Friday, January 19, 2018

Caregiver and nascent care recipient


This button was on my press pass to the Fall 2017 Health 2.0 Conference. I thought at the time, 'yeah, nice, that's pretty cool' given my ailing daughter's situation after her March 29th dx of Stage IV pancreatic cancer. She just had her second chemo round of a new 2-drug chemo regimen after 9 months of her first Folfirinox chemo cocktail. Folfirinox works until it no longer does -- roughly 9-12 months. We are now there.
Danielle also had to go in for an interventional radiology ovarian cyst drainage px this week, as if there wasn't enough to deal with. It was a "success," albeit another long day.
Below, the entrance to our weekly Kaiser-Permanente schlep.


Luckily for us, this K-P facility is merely 7-8 minutes from our house.

I lost my first-born (Danielle's elder half-sister) to cancer 20 years ago this July 1st. I thought nothing would ever be more difficult than that.

I was wrong. On so many levels.

Not the least of which being that a year of unremitting stress (commencing with the election of the brutish Donald Trump) has caught up with me.

"SEVERE AORTIC STENOSIS"

My late Dad had his aortic valve replaced (along w/ a bypass px) in 1996 at age 80. My late Mother had chronic CAD as well, eventually having to have a pacemaker implant.

So, cardiovascular disease is in my bloodline genetics. I've been on relatively low-dose statins and BP meds for years. I do what I can: sparse with the red meat and fats and junk foods, gym rat devotee, not obese (5'10," 174 lbs at age 71). I did a cardiac treadmill about a dozen years ago, and never did get up to "heart rate." Barely broke a sweat (those were my heavy full-court hoops days).

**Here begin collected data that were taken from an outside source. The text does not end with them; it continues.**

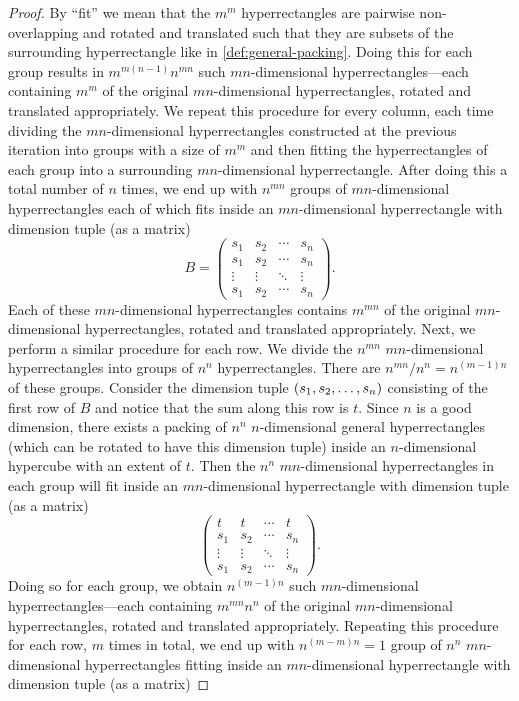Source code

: \begin{proof}
By ``fit'' we mean that the $m^m$ hyperrectangles are pairwise non-overlapping and rotated and translated such that they are subsets of the surrounding hyperrectangle like in \cref{def:general-packing}. Doing this for each group results in $m^{m(n-1)}n^{mn}$ such $mn$-dimensional hyperrectangles---each containing $m^m$ of the original $mn$-dimensional hyperrectangles, rotated and translated appropriately. We repeat this procedure for every column, each time dividing the $mn$-dimensional hyperrectangles constructed at the previous iteration into groups with a size of $m^m$ and then fitting the hyperrectangles of each group into a surrounding $mn$-dimensional hyperrectangle. After doing this a total number of $n$ times, we end up with $n^{mn}$ groups of $mn$-dimensional hyperrectangles each of which fits inside an $mn$-dimensional hyperrectangle with dimension tuple (as a matrix)
\[
B = \begin{pmatrix}
s_1    & s_2    & \cdots & s_n    \\
s_1    & s_2    & \cdots & s_n    \\
\vdots & \vdots & \ddots & \vdots \\
s_1    & s_2    & \cdots & s_n
\end{pmatrix}.
\]
Each of these $mn$-dimensional hyperrectangles contains $m^{mn}$ of the original $mn$-dimensional hyperrectangles, rotated and translated appropriately. Next, we perform a similar procedure for each row. We divide the $n^{mn}$ $mn$-dimensional hyperrectangles into groups of $n^n$ hyperrectangles. There are $n^{mn}/n^n = n^{(m - 1)n}$ of these groups. Consider the dimension tuple $\left( s_1, s_2, \dotsc, s_n \right)$ consisting of the first row of $B$ and notice that the sum along this row is $t$. Since $n$ is a good dimension, there exists a packing of $n^n$ $n$-dimensional general hyperrectangles (which can be rotated to have this dimension tuple) inside an $n$-dimensional hypercube with an extent of $t$. Then the $n^n$ $mn$-dimensional hyperrectangles in each group will fit inside an $mn$-dimensional hyperrectangle with dimension tuple (as a matrix)
\[
\begin{pmatrix}
t      & t      & \cdots & t      \\
s_1    & s_2    & \cdots & s_n    \\
\vdots & \vdots & \ddots & \vdots \\
s_1    & s_2    & \cdots & s_n
\end{pmatrix}.
\]
Doing so for each group, we obtain $n^{(m - 1)n}$ such $mn$-dimensional hyperrectangles---each containing $m^{mn} n^n$ of the original $mn$-dimensional hyperrectangles, rotated and translated appropriately. Repeating this procedure for each row, $m$ times in total, we end up with $n^{(m - m)n} = 1$ group of $n^n$ $mn$-dimensional hyperrectangles fitting inside an $mn$-dimensional hyperrectangle with dimension tuple (as a matrix)

\end{proof}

Continuing delusions of grandeur, 2016
 Nonetheless...

I ended up in the hospital with sepsis in early April 2015 in the wake of my prostate cancer biopsy. Wrote about that lovely entire experience here. While admitted, I had a cardiac echo px. Nothing ever came of it until my new Primary noticed a "heart murmur" during a subsequent exam quite some time later. He looked in my chart (Epic) and quickly found the earlier Muir Medical Center cardiac echo report. It had been deemed of "non-clinical" import. Which is probably why no one brought it up, and, admittedly, I'd not looked via the patient portal. I had other things to deal with at the time.

After Danielle fell ill, I saw my Primary again, and asked for several referrals, worried about my persistent daily stress levels, and the potential impact on my renewed "caregiver" duties.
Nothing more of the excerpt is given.